When I saw that, I put a noLoop() in front of the offending code, and a loop() after, and the concurrent errors seem to have gone! Time will tell. But that’s based on your comment that it’s the draw method that gets angry when it’s messed with outside of the main sketch. That’s why I tried the noLoop deal. Which seems to work…I’ll post back if it still breaks.
This doesn’t solve the issue of a robust messaging solution, however.
From the sounds of your message, I would think asynchronous dialogs would be better - modal really, so nothing can be done outside the box until it’s dismissed - because in all actuality the user should not be doing anything in the main window if a dialog box is open first.

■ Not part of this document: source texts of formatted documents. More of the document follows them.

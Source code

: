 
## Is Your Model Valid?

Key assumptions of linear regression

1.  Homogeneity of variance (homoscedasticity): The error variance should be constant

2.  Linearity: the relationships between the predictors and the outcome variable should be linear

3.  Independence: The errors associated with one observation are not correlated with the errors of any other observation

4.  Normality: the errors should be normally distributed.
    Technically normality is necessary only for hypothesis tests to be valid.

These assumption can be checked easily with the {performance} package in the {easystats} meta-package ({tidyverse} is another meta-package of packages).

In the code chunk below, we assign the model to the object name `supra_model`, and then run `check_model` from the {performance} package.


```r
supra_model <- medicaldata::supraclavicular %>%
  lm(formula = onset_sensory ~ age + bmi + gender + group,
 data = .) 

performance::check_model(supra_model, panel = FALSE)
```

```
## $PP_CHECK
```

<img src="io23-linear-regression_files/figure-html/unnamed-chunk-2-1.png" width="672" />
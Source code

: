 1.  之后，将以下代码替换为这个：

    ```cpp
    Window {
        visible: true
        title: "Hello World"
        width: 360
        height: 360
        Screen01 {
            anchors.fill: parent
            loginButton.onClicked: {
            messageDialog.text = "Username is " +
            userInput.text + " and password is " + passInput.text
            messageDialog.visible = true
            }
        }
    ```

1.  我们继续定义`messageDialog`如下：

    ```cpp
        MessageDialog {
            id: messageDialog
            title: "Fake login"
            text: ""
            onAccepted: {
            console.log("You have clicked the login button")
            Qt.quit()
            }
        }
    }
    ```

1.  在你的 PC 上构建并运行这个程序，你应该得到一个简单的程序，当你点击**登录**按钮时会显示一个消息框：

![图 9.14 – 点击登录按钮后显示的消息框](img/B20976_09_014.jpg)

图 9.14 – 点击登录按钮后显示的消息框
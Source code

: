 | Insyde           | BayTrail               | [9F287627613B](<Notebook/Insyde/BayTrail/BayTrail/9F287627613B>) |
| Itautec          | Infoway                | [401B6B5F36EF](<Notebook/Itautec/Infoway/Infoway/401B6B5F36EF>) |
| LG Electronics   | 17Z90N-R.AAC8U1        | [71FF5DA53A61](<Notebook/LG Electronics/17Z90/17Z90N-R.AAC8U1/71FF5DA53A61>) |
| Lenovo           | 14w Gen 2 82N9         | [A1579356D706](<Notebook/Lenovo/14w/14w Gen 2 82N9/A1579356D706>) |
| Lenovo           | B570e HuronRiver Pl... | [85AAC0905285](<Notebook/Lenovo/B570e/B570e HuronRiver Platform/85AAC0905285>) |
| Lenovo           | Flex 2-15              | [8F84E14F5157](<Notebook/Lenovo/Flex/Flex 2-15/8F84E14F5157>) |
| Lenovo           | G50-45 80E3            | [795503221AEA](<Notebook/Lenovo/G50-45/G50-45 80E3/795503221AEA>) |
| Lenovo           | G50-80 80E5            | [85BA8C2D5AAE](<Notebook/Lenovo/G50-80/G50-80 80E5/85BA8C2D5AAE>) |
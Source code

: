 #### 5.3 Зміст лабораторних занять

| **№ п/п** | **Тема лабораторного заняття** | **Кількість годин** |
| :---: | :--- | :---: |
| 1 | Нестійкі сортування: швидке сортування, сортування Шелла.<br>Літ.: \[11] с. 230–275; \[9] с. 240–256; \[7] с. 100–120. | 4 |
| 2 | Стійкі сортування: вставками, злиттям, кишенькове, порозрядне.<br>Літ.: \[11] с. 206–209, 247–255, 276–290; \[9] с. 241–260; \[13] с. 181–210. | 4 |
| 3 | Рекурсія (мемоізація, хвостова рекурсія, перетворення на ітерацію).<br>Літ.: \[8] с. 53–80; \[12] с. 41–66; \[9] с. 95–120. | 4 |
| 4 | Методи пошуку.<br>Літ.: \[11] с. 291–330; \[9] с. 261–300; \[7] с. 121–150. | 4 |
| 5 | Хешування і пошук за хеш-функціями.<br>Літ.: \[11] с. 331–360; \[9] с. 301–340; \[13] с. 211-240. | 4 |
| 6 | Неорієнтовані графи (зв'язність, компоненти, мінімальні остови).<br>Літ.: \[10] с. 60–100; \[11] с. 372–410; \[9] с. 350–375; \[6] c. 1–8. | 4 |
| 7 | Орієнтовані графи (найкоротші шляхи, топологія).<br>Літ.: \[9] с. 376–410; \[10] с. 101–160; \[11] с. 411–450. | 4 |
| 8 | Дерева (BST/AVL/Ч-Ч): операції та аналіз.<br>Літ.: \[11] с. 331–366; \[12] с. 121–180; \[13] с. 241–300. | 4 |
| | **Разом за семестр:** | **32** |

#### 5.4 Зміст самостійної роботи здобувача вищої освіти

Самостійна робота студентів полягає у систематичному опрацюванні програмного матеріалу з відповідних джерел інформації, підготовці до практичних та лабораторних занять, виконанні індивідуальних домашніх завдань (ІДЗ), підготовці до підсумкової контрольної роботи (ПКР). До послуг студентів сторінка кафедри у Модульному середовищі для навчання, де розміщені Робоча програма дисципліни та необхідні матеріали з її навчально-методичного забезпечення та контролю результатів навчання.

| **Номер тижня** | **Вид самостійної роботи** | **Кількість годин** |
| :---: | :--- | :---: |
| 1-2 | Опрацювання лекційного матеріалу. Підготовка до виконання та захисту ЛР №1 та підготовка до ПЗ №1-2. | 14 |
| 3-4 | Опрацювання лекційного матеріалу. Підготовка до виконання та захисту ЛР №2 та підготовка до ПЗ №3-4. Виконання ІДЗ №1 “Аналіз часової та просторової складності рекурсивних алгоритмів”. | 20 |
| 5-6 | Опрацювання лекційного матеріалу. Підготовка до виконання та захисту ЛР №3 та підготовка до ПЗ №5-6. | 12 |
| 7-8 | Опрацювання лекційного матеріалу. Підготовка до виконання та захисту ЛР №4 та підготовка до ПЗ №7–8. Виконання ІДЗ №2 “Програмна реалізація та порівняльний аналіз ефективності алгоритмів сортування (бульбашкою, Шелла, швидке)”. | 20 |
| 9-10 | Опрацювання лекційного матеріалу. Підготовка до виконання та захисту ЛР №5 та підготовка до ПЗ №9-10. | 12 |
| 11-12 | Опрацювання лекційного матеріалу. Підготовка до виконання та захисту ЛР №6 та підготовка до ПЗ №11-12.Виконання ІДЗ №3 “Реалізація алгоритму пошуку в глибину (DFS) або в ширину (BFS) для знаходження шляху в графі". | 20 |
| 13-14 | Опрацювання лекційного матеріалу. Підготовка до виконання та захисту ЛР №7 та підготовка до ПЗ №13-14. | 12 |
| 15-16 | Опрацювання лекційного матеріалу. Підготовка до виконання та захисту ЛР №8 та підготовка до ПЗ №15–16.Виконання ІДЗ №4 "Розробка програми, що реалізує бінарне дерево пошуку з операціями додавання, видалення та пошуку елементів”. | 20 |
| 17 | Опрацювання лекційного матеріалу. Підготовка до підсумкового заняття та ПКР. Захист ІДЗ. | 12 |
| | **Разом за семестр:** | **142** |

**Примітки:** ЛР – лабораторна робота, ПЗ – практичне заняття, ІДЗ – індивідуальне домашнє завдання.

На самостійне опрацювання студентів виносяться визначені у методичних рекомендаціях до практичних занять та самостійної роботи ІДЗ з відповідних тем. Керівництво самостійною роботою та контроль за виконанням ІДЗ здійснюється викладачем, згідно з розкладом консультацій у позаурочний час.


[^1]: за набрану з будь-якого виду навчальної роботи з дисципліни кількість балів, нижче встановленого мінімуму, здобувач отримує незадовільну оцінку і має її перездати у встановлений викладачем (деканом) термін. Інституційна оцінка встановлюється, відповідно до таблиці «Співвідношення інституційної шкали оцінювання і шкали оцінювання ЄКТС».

In fact I also tried disabling all the controls on the main window when a GWindow is open, but that also failed - because if the user clicks the “x” to close the window from the OS, then my code to reenable the controls on the main window weren’t called, and the app was dead. And I don’t know how to call a function when a GWindow is closed - is there a callback for that, if the user clicks the OS “x” and closes it without using a button?
This is a REALLY tricky thing to do well!!! I mean it’s one thing to cobble together a few lines of code to get something done, and quite another to develop a robust app that is well behaved. I have such hugely massive respect for programmers now!!!
I have already reduced the windows needed to about 5 - I was exaggerating when I said 47 but it felt like it. So I’m reusing 5 windows and attaching different event handlers depending on how it’s called.
Kludgy. Incredibly kludgy and messy. It works. But I’m not proud of it. It means part of the code that called the dialog has to finish in the dialog box code. Truly horrible.
I’m certain I can do this better. I will keep thinking about it. Maybe I just need to make some global variables to capture user selections for button for each window and handle it that way. Don’t know why I didn’t think of that before.
Honestly it would be amazing if someone created a robust modal messaging library, complete with the ability to add custom icons, play sounds, control the buttons that appear, and capture user interactions with the buttons. That’s not a hint by the way
But as you say, Processing was never designed as a full blown language to handle this sort of thing.
I feel like Processing is such an odd duck. While in some ways it is incredibly robust and powerful, in other ways it so misses the mark on basic needs for creating robust apps (which was NOT the design goal, I know!).
But then why all the advanced features too? Again, it’s so odd. But so cool too.
In any case, as always, many thanks for your insights. If you have any other thoughts I’d love to hear them, but I value your time, and you’ve already been so generous. So that’s me saying “THANKS AGAIN!!!”